Nachdem die genaue Krankheit erkannt ist, oft nach langen und belastenden Untersuchungen, stellt sich für den Bauchchirurgen die Frage, ob ein Patient operabel ist. Das heisst, ob aufgrund der körperlichen Befunde eine Operation dem Patienten überhaupt zugemutet werden darf. Der zweite Punkt, der zu beurteilen ist, betrifft die Resektabilität. Dies ist die technische Möglichkeit, einen Befund zu operieren. Die Abklärung der Operabilität erfolgt für Herz, Lunge, Nieren, Leberfunktionen und vieles mehr. Diese Untersuchungen werden von inneren Medizinern durchgeführt. Die Beurteilung vor der Operation, ob ein Befund technisch entfernt werden kann, muss oft aufgrund von bildgebenden Verfahren beurteilt werden.
Der Chirurg muss aus zweidimensionalen Abbildungen die genaue Lage von Organen und Organerkrankungen im Körper erkennen und entscheiden, ob er die Operation durchführen kann. Wann darf welchem Patienten welcher Eingriff zugemutet werden? Prinzipiell suchen wir den kleinsten schonendsten Eingriff, der mit dem geringsten Risiko verbunden ist in Bezug auf die körperliche Leistungsfähigkeit des Patienten. Faktoren wie vorangegangene Krankheiten, Organleistungseinschränkungen und manchmal das biologische Alter, oft auch die Einstellung des Patienten, müssen beachtet und sorgfältig abgewogen und beurteilt werden.

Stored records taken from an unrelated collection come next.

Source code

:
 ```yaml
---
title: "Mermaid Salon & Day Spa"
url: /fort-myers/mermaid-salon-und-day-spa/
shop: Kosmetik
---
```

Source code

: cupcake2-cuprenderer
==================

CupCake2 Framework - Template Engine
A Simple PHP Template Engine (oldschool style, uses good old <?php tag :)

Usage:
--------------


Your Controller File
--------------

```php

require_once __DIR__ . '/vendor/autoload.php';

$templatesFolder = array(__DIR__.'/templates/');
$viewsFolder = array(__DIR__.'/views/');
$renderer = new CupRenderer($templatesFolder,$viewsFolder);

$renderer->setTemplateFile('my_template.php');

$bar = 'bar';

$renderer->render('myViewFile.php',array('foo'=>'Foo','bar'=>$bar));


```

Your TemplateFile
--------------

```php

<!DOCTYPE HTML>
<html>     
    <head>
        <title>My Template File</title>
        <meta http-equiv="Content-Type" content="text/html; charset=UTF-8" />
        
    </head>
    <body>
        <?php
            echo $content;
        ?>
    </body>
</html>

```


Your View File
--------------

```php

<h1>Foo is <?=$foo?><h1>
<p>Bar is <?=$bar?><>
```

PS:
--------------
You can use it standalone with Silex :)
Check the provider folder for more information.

Auch das eigene Können, die Erfahrung und Risikobereitschaft sowie das Verantwortungsbewusstsein, die Fähigkeit des Chirurgen ganz allein, oft lebenswichtige Entscheide zu treffen und sie zu tragen, bestimmen die Indikation zu einer Operation. Zeitdruck, oft auch ungenaue oder nur ungenügende Befunde und widersprüchliche Abklärungsresultate, belasten den Chirurgen. Nur zu oft muss er in diesen Situationen entscheiden, ohne je ganz sicher sein zu können. Auch die Indikationsstelle ist deshalb vor allem chirurgisch eine Kunst, die nur mit ganzem Einsatz und jahrelanger Arbeit erlernt werden kann.